▸ About this exercise
The answer should be a single number, the count of lines in this material that contain "Usage".

Start of Block

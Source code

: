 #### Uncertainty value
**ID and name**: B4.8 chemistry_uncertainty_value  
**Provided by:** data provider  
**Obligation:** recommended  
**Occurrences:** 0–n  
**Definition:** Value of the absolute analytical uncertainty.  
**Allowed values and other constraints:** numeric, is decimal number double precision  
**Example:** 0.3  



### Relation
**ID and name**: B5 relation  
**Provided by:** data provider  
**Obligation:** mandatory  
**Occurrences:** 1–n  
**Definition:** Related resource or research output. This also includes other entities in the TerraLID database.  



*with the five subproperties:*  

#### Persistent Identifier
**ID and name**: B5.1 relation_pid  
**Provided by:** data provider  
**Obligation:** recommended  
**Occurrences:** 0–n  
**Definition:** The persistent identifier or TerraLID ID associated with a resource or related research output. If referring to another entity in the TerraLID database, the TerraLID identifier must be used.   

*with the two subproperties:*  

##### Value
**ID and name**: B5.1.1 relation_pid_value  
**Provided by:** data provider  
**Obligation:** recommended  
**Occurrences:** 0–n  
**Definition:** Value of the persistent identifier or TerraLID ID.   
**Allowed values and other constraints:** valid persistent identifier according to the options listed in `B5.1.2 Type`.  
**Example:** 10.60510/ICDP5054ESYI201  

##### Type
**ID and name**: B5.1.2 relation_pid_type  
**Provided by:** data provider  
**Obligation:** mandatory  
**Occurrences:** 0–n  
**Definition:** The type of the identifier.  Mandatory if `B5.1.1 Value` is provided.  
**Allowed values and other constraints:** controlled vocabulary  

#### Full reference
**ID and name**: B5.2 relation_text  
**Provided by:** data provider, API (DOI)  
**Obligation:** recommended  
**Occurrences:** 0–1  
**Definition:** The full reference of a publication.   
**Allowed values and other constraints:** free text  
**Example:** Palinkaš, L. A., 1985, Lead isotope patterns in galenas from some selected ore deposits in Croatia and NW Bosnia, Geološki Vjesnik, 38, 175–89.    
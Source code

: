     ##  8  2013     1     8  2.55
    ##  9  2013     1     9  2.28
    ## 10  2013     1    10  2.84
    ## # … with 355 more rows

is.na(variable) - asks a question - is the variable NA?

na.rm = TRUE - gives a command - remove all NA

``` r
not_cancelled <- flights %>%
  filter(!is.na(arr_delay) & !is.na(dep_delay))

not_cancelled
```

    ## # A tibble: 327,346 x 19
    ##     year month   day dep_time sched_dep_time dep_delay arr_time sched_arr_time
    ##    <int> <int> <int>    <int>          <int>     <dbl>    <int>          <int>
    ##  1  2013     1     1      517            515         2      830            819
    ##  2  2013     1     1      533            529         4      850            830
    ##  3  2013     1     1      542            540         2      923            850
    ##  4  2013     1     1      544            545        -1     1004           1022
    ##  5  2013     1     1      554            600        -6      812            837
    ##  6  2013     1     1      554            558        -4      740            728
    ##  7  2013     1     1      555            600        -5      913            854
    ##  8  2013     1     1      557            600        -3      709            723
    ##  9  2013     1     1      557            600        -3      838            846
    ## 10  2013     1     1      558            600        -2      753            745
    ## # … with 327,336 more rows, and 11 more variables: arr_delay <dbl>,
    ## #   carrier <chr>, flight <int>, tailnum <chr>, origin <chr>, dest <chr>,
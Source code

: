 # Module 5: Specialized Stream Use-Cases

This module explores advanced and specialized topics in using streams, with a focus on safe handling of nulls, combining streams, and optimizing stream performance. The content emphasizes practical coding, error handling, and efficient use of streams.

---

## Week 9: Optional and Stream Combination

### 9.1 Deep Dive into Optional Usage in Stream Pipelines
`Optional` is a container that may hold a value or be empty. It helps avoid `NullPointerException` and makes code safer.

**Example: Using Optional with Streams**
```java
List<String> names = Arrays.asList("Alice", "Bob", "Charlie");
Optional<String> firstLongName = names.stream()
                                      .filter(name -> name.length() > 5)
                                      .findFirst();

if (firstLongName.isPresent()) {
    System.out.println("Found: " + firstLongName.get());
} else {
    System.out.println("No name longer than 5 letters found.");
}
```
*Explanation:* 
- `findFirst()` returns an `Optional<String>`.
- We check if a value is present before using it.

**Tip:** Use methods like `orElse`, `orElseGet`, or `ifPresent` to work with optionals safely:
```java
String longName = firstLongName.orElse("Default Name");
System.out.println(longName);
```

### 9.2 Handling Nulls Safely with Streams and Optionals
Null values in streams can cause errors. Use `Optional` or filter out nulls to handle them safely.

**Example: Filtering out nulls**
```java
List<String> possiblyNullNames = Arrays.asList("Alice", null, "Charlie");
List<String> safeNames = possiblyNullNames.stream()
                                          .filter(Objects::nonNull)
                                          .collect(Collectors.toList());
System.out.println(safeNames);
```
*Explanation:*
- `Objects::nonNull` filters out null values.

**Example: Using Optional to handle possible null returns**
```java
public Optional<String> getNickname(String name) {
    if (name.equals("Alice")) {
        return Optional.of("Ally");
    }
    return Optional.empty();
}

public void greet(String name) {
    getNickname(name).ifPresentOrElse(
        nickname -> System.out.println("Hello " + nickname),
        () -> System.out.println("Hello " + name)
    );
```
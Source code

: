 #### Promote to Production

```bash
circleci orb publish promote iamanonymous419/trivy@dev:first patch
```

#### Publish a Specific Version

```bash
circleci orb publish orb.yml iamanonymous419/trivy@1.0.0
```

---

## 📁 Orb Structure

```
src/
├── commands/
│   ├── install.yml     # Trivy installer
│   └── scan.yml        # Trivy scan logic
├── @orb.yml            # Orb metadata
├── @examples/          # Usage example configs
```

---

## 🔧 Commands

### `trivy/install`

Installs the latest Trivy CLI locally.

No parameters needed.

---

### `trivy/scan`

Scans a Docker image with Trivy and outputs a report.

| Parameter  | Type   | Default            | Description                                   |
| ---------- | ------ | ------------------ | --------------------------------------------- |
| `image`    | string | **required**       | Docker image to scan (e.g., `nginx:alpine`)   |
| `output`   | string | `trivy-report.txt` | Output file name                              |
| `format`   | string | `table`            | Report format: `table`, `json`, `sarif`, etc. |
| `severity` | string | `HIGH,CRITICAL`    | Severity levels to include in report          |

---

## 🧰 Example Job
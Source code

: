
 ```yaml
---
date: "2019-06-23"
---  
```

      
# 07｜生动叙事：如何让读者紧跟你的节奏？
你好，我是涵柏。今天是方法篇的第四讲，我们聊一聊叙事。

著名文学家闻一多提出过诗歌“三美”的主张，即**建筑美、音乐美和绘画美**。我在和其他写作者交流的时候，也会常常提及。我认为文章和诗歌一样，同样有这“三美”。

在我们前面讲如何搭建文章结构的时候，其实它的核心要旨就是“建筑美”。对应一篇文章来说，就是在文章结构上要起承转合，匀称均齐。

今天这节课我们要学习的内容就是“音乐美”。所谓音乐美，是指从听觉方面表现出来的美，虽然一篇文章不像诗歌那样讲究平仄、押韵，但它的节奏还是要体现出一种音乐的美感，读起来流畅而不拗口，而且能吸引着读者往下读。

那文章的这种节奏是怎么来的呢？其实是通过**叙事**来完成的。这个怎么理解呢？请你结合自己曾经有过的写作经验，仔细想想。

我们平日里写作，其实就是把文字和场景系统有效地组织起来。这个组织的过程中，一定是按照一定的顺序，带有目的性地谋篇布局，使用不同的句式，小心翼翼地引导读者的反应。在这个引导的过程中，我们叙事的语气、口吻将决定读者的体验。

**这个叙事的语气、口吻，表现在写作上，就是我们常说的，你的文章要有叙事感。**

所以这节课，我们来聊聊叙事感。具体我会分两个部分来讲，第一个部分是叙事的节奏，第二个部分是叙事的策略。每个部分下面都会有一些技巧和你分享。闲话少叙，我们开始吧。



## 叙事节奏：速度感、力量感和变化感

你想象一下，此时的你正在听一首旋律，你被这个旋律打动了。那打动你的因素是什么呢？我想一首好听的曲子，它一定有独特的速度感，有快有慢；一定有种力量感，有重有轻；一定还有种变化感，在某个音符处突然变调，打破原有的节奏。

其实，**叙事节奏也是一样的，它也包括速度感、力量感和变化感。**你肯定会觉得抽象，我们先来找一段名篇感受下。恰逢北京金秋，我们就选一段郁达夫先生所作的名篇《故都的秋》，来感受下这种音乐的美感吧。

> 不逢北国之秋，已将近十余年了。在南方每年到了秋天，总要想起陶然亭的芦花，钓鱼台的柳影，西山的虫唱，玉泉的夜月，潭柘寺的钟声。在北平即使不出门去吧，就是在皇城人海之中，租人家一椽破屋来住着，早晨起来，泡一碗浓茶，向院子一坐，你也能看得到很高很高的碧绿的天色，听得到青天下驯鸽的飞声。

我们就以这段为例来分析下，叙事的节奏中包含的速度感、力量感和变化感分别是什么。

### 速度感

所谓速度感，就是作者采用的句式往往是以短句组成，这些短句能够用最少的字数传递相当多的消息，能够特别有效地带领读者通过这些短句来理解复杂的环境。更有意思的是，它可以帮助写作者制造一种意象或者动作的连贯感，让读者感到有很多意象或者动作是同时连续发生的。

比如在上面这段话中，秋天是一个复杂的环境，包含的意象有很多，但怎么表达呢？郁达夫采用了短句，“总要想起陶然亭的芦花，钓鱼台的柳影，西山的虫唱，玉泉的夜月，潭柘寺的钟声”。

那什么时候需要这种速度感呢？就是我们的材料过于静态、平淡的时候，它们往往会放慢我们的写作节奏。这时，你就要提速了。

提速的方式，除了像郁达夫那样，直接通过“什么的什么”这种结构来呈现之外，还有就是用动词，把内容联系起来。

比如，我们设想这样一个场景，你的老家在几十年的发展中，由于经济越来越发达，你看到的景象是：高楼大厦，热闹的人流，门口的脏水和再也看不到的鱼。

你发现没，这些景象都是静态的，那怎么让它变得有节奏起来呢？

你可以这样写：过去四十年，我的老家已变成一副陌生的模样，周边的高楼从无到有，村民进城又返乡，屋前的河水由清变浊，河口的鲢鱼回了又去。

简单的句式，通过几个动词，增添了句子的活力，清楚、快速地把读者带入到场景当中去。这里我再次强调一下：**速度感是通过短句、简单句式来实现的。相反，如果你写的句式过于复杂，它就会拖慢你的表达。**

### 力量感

End of Block

▸ Finished task
2